For his 14 years as a member of the Bella Lewitzky Dance Company, John Pennington’s dancing took our breath away. This weekend at the State Playhouse, Pennington proved that he can still wow us with his artistry as a performer as well as impress us with his choreography. His company, Pennington Dance Group, celebrated its 15th anniversary with strong choreography, a wide variety of music choices and exciting dance artists.  

Skins and Screens (première) opens with three dancers crawling across the stage underneath cocoon-like material painted in camouflage shades of black and brown. As they emerge, the movement is gnarled and sporadic, as if these creatures are morphing from one form into another. The movement expands into more open and unified grouping but the world that they inhabit appears tentative and they exit uncertain of their future. The second section is also a trio with a set of three portable panels that are used as various corridors to separate the members of this particular world. The relationship between the two sections feels incomplete even after the inhabitants of both worlds are brought together at the end.

On The Brink Of Time (1969) was choreographed and first performed by Bella Lewitzky; one of the most grounded dancers ever to grace the stage. The music is by Morton Subotnick, who is best known for his Silver Apples of the Moon, the first electronic work commissioned by a record company, Nonesuch. The score and Lewitzky’s use of strobe light were very innovative elements for that era. Pennington gave a beautiful, grounded and inspiring performance of this historic work. His control is amazing and his command of the stage makes him one of Los Angeles’s most beloved dance artists.

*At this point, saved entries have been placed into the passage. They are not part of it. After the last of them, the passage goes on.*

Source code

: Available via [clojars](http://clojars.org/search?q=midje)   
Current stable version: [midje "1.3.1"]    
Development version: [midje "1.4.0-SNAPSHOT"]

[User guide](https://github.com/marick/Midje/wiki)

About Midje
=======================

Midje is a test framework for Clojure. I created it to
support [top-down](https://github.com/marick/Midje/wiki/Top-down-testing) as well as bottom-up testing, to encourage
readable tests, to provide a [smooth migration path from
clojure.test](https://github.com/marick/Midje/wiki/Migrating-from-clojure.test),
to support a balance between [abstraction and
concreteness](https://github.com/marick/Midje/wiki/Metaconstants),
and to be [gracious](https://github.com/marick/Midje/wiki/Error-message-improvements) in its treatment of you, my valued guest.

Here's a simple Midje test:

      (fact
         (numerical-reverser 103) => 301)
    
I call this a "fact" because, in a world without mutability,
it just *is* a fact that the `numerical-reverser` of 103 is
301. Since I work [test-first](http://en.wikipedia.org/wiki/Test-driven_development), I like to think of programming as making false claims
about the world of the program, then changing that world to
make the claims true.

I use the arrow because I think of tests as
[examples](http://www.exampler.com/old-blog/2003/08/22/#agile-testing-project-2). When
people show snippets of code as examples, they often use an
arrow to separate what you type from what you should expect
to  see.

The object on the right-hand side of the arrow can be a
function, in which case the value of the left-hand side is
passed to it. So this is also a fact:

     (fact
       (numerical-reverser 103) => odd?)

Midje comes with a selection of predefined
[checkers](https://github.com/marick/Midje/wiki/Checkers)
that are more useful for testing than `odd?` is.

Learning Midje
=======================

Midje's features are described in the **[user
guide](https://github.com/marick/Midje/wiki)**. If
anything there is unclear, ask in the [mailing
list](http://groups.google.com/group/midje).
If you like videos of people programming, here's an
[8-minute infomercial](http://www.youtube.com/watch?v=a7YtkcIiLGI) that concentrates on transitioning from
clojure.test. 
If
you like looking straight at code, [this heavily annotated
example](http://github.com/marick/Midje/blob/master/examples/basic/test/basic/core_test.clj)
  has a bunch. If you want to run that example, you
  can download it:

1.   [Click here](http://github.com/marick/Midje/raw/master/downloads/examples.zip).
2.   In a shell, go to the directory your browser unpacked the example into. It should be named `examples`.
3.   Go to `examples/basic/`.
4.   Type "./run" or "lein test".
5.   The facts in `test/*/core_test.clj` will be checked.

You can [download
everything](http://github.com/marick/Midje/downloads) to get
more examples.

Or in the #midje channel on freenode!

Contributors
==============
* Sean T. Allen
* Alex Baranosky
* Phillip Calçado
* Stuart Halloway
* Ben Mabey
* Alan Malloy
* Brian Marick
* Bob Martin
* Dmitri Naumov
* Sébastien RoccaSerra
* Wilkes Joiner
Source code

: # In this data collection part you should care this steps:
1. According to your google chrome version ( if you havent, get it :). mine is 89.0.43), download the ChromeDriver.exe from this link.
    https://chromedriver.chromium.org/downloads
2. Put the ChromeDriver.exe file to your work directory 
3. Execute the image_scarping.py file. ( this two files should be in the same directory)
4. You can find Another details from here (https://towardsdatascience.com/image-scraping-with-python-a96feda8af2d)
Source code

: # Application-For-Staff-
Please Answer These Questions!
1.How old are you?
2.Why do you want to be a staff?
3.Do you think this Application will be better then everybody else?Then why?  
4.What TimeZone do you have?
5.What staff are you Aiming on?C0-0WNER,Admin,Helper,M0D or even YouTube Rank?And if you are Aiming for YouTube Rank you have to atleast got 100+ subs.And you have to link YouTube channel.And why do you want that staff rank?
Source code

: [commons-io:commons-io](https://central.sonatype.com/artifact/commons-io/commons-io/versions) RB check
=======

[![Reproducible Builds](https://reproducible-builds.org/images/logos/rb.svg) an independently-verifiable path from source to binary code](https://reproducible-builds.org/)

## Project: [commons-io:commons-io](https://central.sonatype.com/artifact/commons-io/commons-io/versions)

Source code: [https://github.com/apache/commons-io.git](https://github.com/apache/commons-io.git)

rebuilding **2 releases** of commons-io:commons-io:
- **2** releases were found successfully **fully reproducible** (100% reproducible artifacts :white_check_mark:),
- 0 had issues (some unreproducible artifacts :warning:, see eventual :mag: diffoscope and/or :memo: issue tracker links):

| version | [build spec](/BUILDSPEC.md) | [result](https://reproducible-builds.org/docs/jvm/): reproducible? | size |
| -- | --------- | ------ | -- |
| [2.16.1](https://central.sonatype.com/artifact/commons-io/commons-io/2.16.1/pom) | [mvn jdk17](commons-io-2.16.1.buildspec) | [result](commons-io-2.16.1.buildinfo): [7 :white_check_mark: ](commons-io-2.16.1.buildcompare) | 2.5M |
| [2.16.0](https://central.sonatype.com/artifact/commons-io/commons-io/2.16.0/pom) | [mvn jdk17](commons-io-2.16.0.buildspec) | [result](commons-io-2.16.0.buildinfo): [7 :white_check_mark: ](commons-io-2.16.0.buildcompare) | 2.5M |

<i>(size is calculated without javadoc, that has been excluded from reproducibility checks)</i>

Ungoverned Spaces (Part 1) closed the first half of the concert with a very strong and connected performance by Montay Romero and Annalee Traylor. It is an energetic and somewhat exhausting work which involves two small Plexiglas seats for the dancers to sit on, move around and crawl under. They dance rapidly in unison and then separate with slower and more task-like movement as the powerful score by Tom Peters helps drive them forward. On this night, the end of the dance was sadly compromised by the incompetence of whoever was calling the light cues. Pennington’s choreography is strong and dynamic, but the lighting design by Matt Schumacher only worked against his vision of the work.

The second half opened with a duet that was a “co-collaboration” between Lester Horton and Bella Lewitzky. Created in 1948, The Beloved was inspired by a newspaper article about a religious man who murdered his wife over suspected infidelity. It was choreographed to an original score by Judith Hamilton and includes a set design by Lewitzky’s husband Newell Reynolds. The set is two straight back chairs with a small table in-between that is slightly tilted so that the audience can view the skillfully choreographed gestures taking place on top. John Pennington and Li Chang Rothermich gave powerful performances in a duet that is difficult to watch only because of the subject matter. The gestures are sometimes subtle but gripping and the tension between these two characters is daunting.

Hearing Change was created by Pennington in 2004. In this performance it was danced beautifully by Danae McWatt to the music of Thuja, and David Karagianis. The set, designed by Pennington, is a large circle that resembles a spinning CD and sits stationary upstage center.  McWatt’s costume reflects the lines and colors on this disc, but it isn’t enough to clarify the set's connection to the choreography, which is at times percussive, sometimes lyrical and then suddenly suspended in place. Is the disc the sound of change? It was not clear.

The concert concluded with the première of Company of Orbs performed to the music of William Duckworth and scenic design by John Pennington. There were pink lanterns or orbs hanging at different levels upstage and two hollow plastic globes are utilized by Li Chang Rothermich in her intricate and sometimes witty solo. Company of Orbs was the strongest of Pennington’s choreography on the program. The movement is generous, circular and appears fun to dance. There was a section that reminded me of tossing a ping pong ball into a group of other balls and watching as they rebound in all directions. Dancers revolve around themselves and each other, and the relationship between the performers is wonderful to see. They truly came across as a company in this piece. All six dancers deserve mention. They were Danae McWatt, Li Chang Rothermich, Edwin Siguenza, Michael Szanyi, Annalee Traylor and Tom Tsai.

John Pennington’s work continues to grow and mature. I look forward to the next 15 years.